Lisensi kolektif dapat menyediakan cara yang lebih efisien dan efisien bagi perusahaan AI untuk mendapatkan lisensi untuk materi berhak cipta yang mereka butuhkan. Itu juga dapat memastikan bahwa pemegang hak cipta diberi kompensasi yang adil atas penggunaan karya mereka.

Data Sumber Terbuka

Solusi potensial lainnya adalah mempromosikan pengembangan set data sumber terbuka untuk pelatihan AI. Set data sumber terbuka adalah set data yang tersedia secara bebas bagi siapa saja untuk digunakan, dimodifikasi, dan didistribusikan.
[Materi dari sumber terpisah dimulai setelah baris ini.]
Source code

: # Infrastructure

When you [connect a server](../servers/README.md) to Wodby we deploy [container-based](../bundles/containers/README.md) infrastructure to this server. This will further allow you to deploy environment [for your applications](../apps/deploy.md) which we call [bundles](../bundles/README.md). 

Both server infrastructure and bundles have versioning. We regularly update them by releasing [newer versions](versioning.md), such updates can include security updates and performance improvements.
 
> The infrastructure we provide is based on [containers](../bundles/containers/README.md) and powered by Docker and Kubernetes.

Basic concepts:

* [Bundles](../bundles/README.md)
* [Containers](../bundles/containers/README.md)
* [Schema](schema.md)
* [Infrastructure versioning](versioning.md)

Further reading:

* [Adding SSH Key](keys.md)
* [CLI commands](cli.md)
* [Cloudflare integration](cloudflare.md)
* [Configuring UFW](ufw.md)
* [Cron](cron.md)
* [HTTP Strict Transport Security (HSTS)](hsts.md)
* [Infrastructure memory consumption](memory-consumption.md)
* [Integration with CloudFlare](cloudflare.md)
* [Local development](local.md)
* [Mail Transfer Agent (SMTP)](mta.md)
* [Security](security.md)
Pengembangan set data sumber terbuka dapat mengurangi ketergantungan perusahaan AI pada materi berhak cipta. Itu juga dapat mempromosikan inovasi dan persaingan dalam industri AI.

Solusi Teknologi

Solusi teknologi juga dapat berperan dalam mengatasi tantangan hak cipta yang ditimbulkan oleh AI. Misalnya, teknologi pemberian merek air dapat digunakan untuk melacak penggunaan materi berhak cipta dalam pelatihan AI. Ini akan memungkinkan pemegang hak cipta untuk memantau penggunaan karya mereka dan mengidentifikasi contoh penggunaan tanpa izin.
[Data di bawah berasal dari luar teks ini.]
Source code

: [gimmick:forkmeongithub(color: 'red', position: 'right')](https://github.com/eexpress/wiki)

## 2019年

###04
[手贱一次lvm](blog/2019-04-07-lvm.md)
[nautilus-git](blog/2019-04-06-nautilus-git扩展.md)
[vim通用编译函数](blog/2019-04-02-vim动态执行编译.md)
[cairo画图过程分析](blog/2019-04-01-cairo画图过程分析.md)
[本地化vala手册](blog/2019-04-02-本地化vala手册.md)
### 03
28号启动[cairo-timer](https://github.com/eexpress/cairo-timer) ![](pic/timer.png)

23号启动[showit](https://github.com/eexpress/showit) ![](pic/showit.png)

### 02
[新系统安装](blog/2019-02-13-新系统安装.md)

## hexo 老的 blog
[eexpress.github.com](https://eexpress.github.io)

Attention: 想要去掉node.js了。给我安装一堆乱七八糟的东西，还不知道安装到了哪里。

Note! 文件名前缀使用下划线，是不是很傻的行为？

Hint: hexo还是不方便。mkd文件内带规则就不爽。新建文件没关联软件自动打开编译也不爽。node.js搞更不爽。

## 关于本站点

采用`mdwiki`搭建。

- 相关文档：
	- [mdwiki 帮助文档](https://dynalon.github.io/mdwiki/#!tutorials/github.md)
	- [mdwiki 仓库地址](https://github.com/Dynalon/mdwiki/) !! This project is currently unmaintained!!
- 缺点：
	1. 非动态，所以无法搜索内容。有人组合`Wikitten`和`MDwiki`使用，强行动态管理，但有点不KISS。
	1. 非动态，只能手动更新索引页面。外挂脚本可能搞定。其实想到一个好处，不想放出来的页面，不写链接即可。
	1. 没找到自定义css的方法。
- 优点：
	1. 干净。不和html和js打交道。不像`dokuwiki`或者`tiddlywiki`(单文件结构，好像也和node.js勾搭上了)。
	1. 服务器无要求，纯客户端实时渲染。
Selain itu, teknologi AI dapat digunakan untuk mendeteksi dan mencegah pembuatan karya yang melanggar. Misalnya, alat bertenaga AI dapat digunakan untuk mengidentifikasi konten yang sangat mirip dengan karya berhak cipta.

Jalan ke Depan

Perdebatan seputar penggunaan materi berhak cipta dalam pelatihan AI itu kompleks dan beragam. Tidak ada jawaban mudah. Namun, dengan memperkuat undang-undang hak cipta, mempromosikan transparansi dan akuntabilitas, menjelajahi solusi alternatif, dan mendorong dialog terbuka antara perusahaan AI dan pemegang hak cipta, kita dapat menciptakan kerangka kerja yang menyeimbangkan kepentingan semua pemangku kepentingan dan mempromosikan inovasi sambil melindungi hak kekayaan intelektual. RUU Data (Penggunaan dan Akses) merupakan langkah penting ke arah ini, menawarkan jalan legislatif untuk mengatasi masalah mendesak ini dan membentuk masa depan undang-undang hak cipta di era digital. Keputusan yang dibuat sekarang akan memiliki konsekuensi abadi bagi industri kreatif dan pengembangan AI untuk tahun-tahun mendatang.